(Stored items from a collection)
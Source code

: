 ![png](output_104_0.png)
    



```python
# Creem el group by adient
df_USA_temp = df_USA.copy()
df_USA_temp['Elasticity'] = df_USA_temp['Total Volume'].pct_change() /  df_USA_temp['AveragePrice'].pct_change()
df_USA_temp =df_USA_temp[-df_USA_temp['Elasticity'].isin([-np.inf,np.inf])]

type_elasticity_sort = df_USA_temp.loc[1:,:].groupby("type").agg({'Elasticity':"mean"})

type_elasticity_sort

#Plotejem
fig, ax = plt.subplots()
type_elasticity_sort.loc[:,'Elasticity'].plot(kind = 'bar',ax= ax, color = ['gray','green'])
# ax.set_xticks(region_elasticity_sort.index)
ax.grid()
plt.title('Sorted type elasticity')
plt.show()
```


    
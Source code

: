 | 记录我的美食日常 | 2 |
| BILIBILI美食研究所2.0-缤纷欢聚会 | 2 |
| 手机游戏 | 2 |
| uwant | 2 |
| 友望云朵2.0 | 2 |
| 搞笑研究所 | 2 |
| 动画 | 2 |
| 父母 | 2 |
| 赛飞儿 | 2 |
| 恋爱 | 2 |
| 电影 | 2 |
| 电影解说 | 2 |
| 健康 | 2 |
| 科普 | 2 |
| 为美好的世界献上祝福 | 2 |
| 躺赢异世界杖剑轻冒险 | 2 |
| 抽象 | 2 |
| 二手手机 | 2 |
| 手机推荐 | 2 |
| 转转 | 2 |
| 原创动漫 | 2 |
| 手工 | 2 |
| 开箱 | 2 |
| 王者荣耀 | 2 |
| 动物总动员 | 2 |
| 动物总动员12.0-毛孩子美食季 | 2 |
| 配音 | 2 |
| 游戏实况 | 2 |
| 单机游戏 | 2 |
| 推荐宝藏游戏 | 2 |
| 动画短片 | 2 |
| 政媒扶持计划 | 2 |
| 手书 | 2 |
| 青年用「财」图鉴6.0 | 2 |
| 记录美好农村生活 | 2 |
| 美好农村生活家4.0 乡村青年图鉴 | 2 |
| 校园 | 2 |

__Task to complete__
Repeat back all entries verbatim.

__Reply__
Source code

: ![png](output_104_0.png)
    



```python
# Creem el group by adient
df_USA_temp = df_USA.copy()
df_USA_temp['Elasticity'] = df_USA_temp['Total Volume'].pct_change() /  df_USA_temp['AveragePrice'].pct_change()
df_USA_temp =df_USA_temp[-df_USA_temp['Elasticity'].isin([-np.inf,np.inf])]

type_elasticity_sort = df_USA_temp.loc[1:,:].groupby("type").agg({'Elasticity':"mean"})

type_elasticity_sort

#Plotejem
fig, ax = plt.subplots()
type_elasticity_sort.loc[:,'Elasticity'].plot(kind = 'bar',ax= ax, color = ['gray','green'])
# ax.set_xticks(region_elasticity_sort.index)
ax.grid()
plt.title('Sorted type elasticity')
plt.show()
```


    
Source code

: | 记录我的美食日常 | 2 |
| BILIBILI美食研究所2.0-缤纷欢聚会 | 2 |
| 手机游戏 | 2 |
| uwant | 2 |
| 友望云朵2.0 | 2 |
| 搞笑研究所 | 2 |
| 动画 | 2 |
| 父母 | 2 |
| 赛飞儿 | 2 |
| 恋爱 | 2 |
| 电影 | 2 |
| 电影解说 | 2 |
| 健康 | 2 |
| 科普 | 2 |
| 为美好的世界献上祝福 | 2 |
| 躺赢异世界杖剑轻冒险 | 2 |
| 抽象 | 2 |
| 二手手机 | 2 |
| 手机推荐 | 2 |
| 转转 | 2 |
| 原创动漫 | 2 |
| 手工 | 2 |
| 开箱 | 2 |
| 王者荣耀 | 2 |
| 动物总动员 | 2 |
| 动物总动员12.0-毛孩子美食季 | 2 |
| 配音 | 2 |
| 游戏实况 | 2 |
| 单机游戏 | 2 |
| 推荐宝藏游戏 | 2 |
| 动画短片 | 2 |
| 政媒扶持计划 | 2 |
| 手书 | 2 |
| 青年用「财」图鉴6.0 | 2 |
| 记录美好农村生活 | 2 |
| 美好农村生活家4.0 乡村青年图鉴 | 2 |
| 校园 | 2 |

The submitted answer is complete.